Agraja, Agra-ja: 15 definitions


Agraja means something in Hinduism, Sanskrit, the history of ancient India, Marathi, biology. If you want to know the exact meaning, history, etymology or English translation of this term then check out the descriptions on this page. Add your comment or reference to a book if you want to contribute to this summary article.

In Hinduism

Natyashastra (theatrics and dramaturgy)

Source: Shodhganga: Elements of Art and Architecture in the Trtiyakhanda of the Visnudharmottarapurana (natya)

Agraja (अग्रज) refers to one of the three types of Sandaṃśa: one of the twenty-two Asaṃyuktahastas or “single hand gestures” (in Indian Dramas), according to the Viṣṇudharmottarapurāṇa, an ancient Sanskrit text which (being encyclopedic in nature) deals with a variety of cultural topics such as arts, architecture, music, grammar and astronomy.—The hasta-mudrās (lit. “hand-gestures”) are very essential to denote some particular action or state in dancing and these mudrās are formed with the help of hands and fingers.—The word sandaṃśa means kaṅkamukha i.e., a pair of tong.

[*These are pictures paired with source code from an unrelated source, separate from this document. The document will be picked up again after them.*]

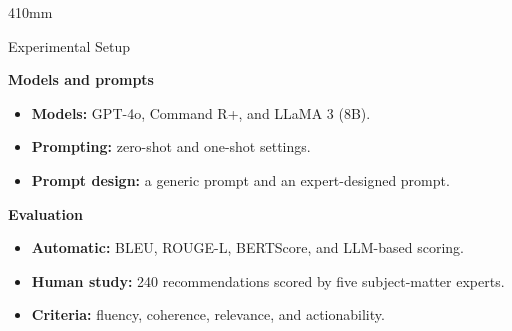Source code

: \documentclass{article}
\newcommand{\SectionHeading}[1]{{\bfseries\fontsize{29}{33}\selectfont #1}\par\vspace{4mm}}
\newcommand{\BodyText}{\fontsize{24}{30}\selectfont\color{PosterText}}
\begin{document}
\begin{textblock*}{410mm}
\vspace{8mm}
\begin{postersection}{Experimental Setup}
\BodyText
\begin{minipage}[t]{0.48\linewidth}
\SectionHeading{Models and prompts}
\begin{itemize}[leftmargin=9mm,itemsep=3mm,topsep=1mm]
  \item \textbf{Models:} GPT-4o, Command R+, and LLaMA 3 (8B).
  \item \textbf{Prompting:} zero-shot and one-shot settings.
  \item \textbf{Prompt design:} a generic prompt and an expert-designed prompt.
\end{itemize}
\end{minipage}\hfill
\begin{minipage}[t]{0.48\linewidth}
\SectionHeading{Evaluation}
\begin{itemize}[leftmargin=9mm,itemsep=3mm,topsep=1mm]
  \item \textbf{Automatic:} BLEU, ROUGE-L, BERTScore, and LLM-based scoring.
  \item \textbf{Human study:} 240 recommendations scored by five subject-matter experts.
  \item \textbf{Criteria:} fluency, coherence, relevance, and actionability.
\end{itemize}
\end{minipage}
\end{postersection}
\end{textblock*}
\end{document}

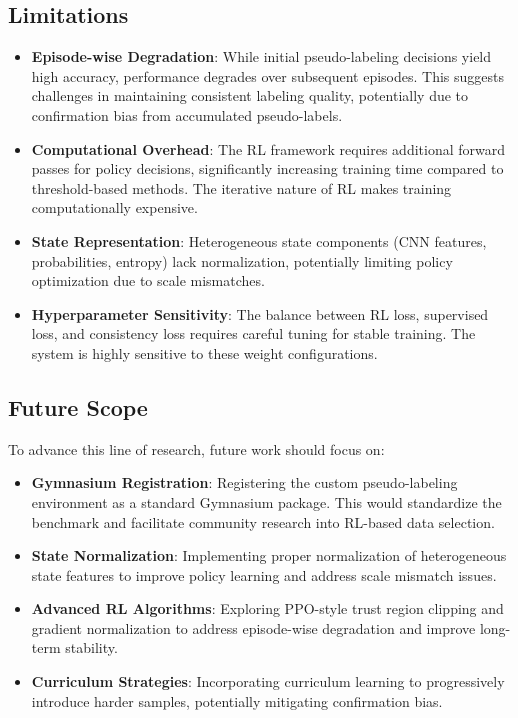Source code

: \documentclass[pdflatex,sn-mathphys-num]{sn-jnl}%
\theoremstyle{thmstyleone}%
\theoremstyle{thmstyletwo}%
\theoremstyle{thmstylethree}%
\begin{document}
\subsection{Limitations}
\begin{itemize}
    \item \textbf{Episode-wise Degradation}: While initial pseudo-labeling decisions yield high accuracy, performance degrades over subsequent episodes. This suggests challenges in maintaining consistent labeling quality, potentially due to confirmation bias from accumulated pseudo-labels.
    \item \textbf{Computational Overhead}: The RL framework requires additional forward passes for policy decisions, significantly increasing training time compared to threshold-based methods. The iterative nature of RL makes training computationally expensive.
    \item \textbf{State Representation}: Heterogeneous state components (CNN features, probabilities, entropy) lack normalization, potentially limiting policy optimization due to scale mismatches.
    \item \textbf{Hyperparameter Sensitivity}: The balance between RL loss, supervised loss, and consistency loss requires careful tuning for stable training. The system is highly sensitive to these weight configurations.
\end{itemize}

\subsection{Future Scope}
To advance this line of research, future work should focus on:
\begin{itemize}
    \item \textbf{Gymnasium Registration}: Registering the custom pseudo-labeling environment as a standard Gymnasium package. This would standardize the benchmark and facilitate community research into RL-based data selection.
    \item \textbf{State Normalization}: Implementing proper normalization of heterogeneous state features to improve policy learning and address scale mismatch issues.
    \item \textbf{Advanced RL Algorithms}: Exploring PPO-style trust region clipping and gradient normalization to address episode-wise degradation and improve long-term stability.
    \item \textbf{Curriculum Strategies}: Incorporating curriculum learning to progressively introduce harder samples, potentially mitigating confirmation bias.
\end{itemize}


\end{document}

Tong is a kind of tool which is used to hold something. [...] The Viṣṇudharmottarapurāṇa speaks of three kinds this form viz., agraja, mukhaja and pārśvakṛta and it gives detailed discussion of the usages of each one clearly. The agraja-sandaṃśa-hasta is used for holding and extraction of thorns or splinters.

Natyashastra book cover
context information

Natyashastra (नाट्यशास्त्र, nāṭyaśāstra) refers to both the ancient Indian tradition (shastra) of performing arts, (natya—theatrics, drama, dance, music), as well as the name of a Sanskrit work dealing with these subjects. It also teaches the rules for composing Dramatic plays (nataka), construction and performance of Theater, and Poetic works (kavya).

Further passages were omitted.